1 day ago
Sunday, September 24, 2006
Of singing nuns and Freudian slippers
The New York Musical Theatre Festival is in full swing and I caught two shows over the weekend, with a (non-NYMF) performance by Justin Bond and the Freudian Slippers in the middle.
The Tragic and Horrible Life of the Singing Nun, appropriately presented at the Theater at St. Clements, is a musicalization of Blair Fell's play of the same name, which I actually saw in 1996, back when downtown was alive with campy little plays. Fell (also responsible for the live soap Burning Habits) wrote the book along with "additional lyrics" to Andy Monroe's songs. While in too many new musicals the songs are, sadly, the problem, Monroe has come up with a number of ’60s-influenced gems. The production also benefited from a nimble cast, notably Laura Daniel in the title role; Tracey Gilbert's as the Singing Nun's enduring love, Annie Nevermind; and Kristine Zbornik as Mother Helen Lawson. Yep, Helen Lawson: Fell's driving idea is to superimpose the life of the real Singing Nun with elements from Valley of the Dolls, like an Ethel Merman–esque Mother Superior and a hunky love interest called Lyon. Some of it works, especially "Superior," a fab number belted in great style by Zbornik, but at times the camp factor feels dated. Most glaring in that respect is the use of a drag nun, Coco Callmeishmael (Stephen Michael Rondel), as a narrative device. I'm not actually sure that character—who drags (ba-dum-bump!) down the action more than anything else—is needed at all. Opting for camp also means that Fell, who has a real talent for quickly switching from zany humor to heartfelt emotion, paints himself into a corner when the second act, following the Singing Nun's real life, turns to tragedy: There's no good way for him to handle the drastic change of tone that follows the intermission.

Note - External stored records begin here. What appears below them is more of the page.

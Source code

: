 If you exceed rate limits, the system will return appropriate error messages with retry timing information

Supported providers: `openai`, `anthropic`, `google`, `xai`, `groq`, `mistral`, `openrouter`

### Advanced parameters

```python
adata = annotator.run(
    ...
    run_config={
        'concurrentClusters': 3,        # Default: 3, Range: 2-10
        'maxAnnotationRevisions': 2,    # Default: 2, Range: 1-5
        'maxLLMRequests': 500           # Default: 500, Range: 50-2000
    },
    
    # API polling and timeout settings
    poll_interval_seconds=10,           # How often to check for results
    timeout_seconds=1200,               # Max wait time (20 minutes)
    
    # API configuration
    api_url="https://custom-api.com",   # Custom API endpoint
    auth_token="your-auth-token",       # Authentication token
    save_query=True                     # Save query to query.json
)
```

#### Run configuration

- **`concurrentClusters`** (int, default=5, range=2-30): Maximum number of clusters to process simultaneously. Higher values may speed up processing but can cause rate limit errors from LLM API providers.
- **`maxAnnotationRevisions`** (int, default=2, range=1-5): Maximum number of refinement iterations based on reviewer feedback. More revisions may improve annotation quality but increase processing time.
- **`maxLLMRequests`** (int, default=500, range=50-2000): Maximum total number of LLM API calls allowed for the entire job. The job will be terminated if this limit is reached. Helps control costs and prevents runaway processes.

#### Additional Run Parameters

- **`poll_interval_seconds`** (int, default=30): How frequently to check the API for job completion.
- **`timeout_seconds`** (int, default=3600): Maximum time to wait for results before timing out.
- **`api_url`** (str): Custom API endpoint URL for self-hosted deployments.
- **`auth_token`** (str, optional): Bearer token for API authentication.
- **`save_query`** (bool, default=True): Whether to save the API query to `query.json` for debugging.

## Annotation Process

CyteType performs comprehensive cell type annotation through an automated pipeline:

I also trekked to the Sage Theater for Oedipus for Kids!, a disaster I'd describe as being of Titanic proportions if the show's ambitions weren't so tiny. The premise is simple: A troupe putting on adaptations of classics for kids decides to do a musical version of the Oedipus story. Kimberly Patterson (book), Robert J. Saferstein (music) and Gil Varod (lyrics) managed to stretch that kernel of an idea to two mindnumbingly dull hours, during which we endured such lyrics as "Whatever Oedipus touches, Oedipus wrecks." There were references to baklava and spinach pies as well. The experience reminded me of the Fringe in that the show was based on a single, juvenile idea that should have been cast off after everybody had sobered up. Of note: cast member Laura Jordan had broken her ankle a few days before and performed seated on a rolling office chair. She was the best one, too.
Oh, and one last peeve: The actors were miked even though the Sage is tiny. Come on, people, work a little! Being miked in such a small space is completely preposterous. If you can't project, get off the stage.

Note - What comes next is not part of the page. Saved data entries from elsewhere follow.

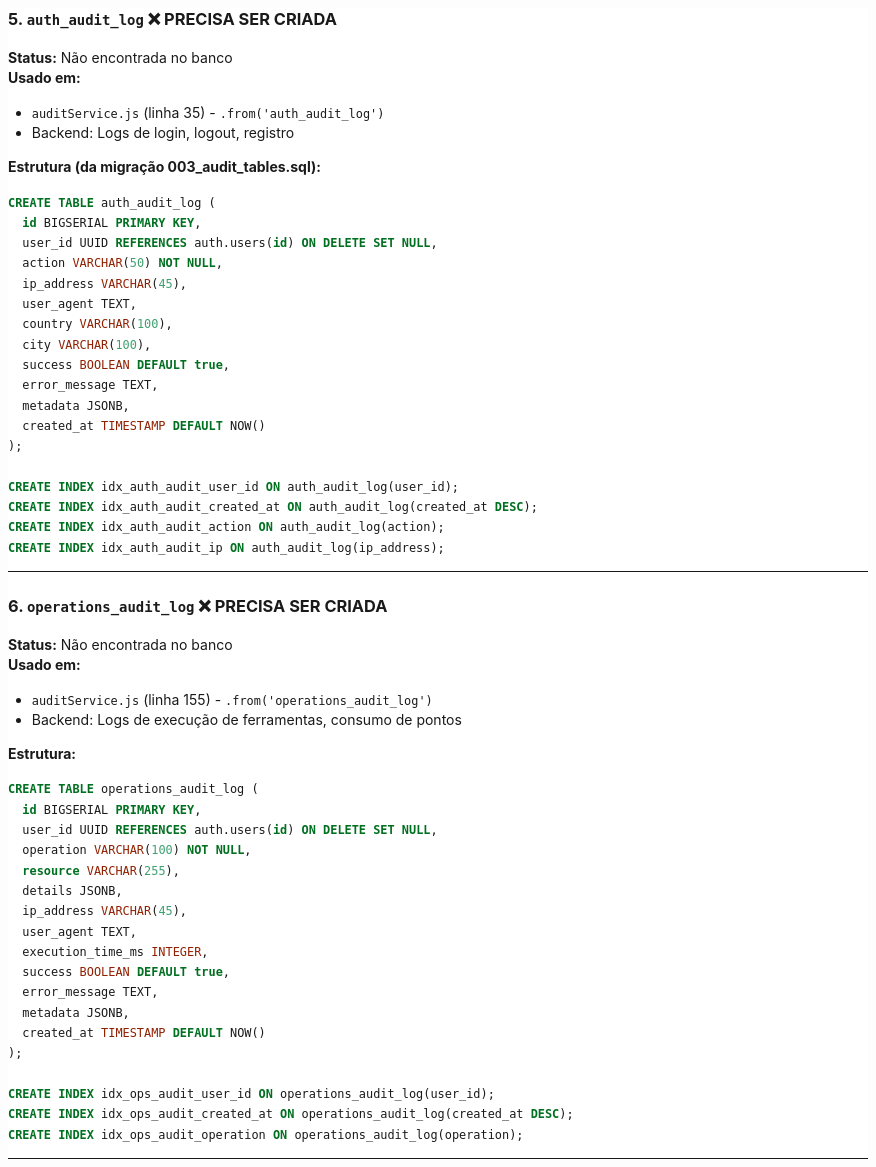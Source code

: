 
### 5. **`auth_audit_log`** ❌ PRECISA SER CRIADA
**Status:** Não encontrada no banco  
**Usado em:**
- `auditService.js` (linha 35) - `.from('auth_audit_log')`
- Backend: Logs de login, logout, registro

**Estrutura (da migração 003_audit_tables.sql):**
```sql
CREATE TABLE auth_audit_log (
  id BIGSERIAL PRIMARY KEY,
  user_id UUID REFERENCES auth.users(id) ON DELETE SET NULL,
  action VARCHAR(50) NOT NULL,
  ip_address VARCHAR(45),
  user_agent TEXT,
  country VARCHAR(100),
  city VARCHAR(100),
  success BOOLEAN DEFAULT true,
  error_message TEXT,
  metadata JSONB,
  created_at TIMESTAMP DEFAULT NOW()
);

CREATE INDEX idx_auth_audit_user_id ON auth_audit_log(user_id);
CREATE INDEX idx_auth_audit_created_at ON auth_audit_log(created_at DESC);
CREATE INDEX idx_auth_audit_action ON auth_audit_log(action);
CREATE INDEX idx_auth_audit_ip ON auth_audit_log(ip_address);
```

---

### 6. **`operations_audit_log`** ❌ PRECISA SER CRIADA
**Status:** Não encontrada no banco  
**Usado em:**
- `auditService.js` (linha 155) - `.from('operations_audit_log')`
- Backend: Logs de execução de ferramentas, consumo de pontos

**Estrutura:**
```sql
CREATE TABLE operations_audit_log (
  id BIGSERIAL PRIMARY KEY,
  user_id UUID REFERENCES auth.users(id) ON DELETE SET NULL,
  operation VARCHAR(100) NOT NULL,
  resource VARCHAR(255),
  details JSONB,
  ip_address VARCHAR(45),
  user_agent TEXT,
  execution_time_ms INTEGER,
  success BOOLEAN DEFAULT true,
  error_message TEXT,
  metadata JSONB,
  created_at TIMESTAMP DEFAULT NOW()
);

CREATE INDEX idx_ops_audit_user_id ON operations_audit_log(user_id);
CREATE INDEX idx_ops_audit_created_at ON operations_audit_log(created_at DESC);
CREATE INDEX idx_ops_audit_operation ON operations_audit_log(operation);
```

---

I almost hesitate to mention Justin Bond in the same breath, but this post is dedicated to the weekend's revelries and technically he performed on Saturday morning. Bond, known by many as the illustrious Kiki, of Kiki and Herb, lit up the Spiegeltent, backed by a merry band of youthful mercenaries who seemed on loan from Juilliard and looked on the proceedings with a mix of bemusement and astonishment. (And sometimes they didn't look on at all: Around 2:30am, I noticed the flutist had fallen asleep on her chair and had to be discreetly nudged awake by the cellist.) The set was mostly mellow—meaning none of the rockier numbers Bond has been known to do, such as Pulp's "I Spy." We did get a cover of Kate Bush's latest, "King of the Mountain," and even when he floundered through forgotten lyrics (an attempt to do Marianne Faitfull's "Times Square" had to be aborted, despite Kenny "Herb" Mellman coming to the rescue on the piano), Bond remained magnetic.
And though the music stuck to chronicling the down and out and outcast in a torchy mode, Bond, one of the quickest-witted performers you could dream of seeing, balanced it with banter that had enough acid to wipe out entire swaths of forest, as if he was the bastard child of John Rechy and Margo Channing. You could picture him throwing Margo's lines ("I'll admit I may have seen better days, but I'm still not to be had for the price of a cocktail, like a salted peanut") and infuse them with a hundred new seedy meanings; come to think of it, some clever director should cast Bond in a stage version of All About Eve. A girl can dream.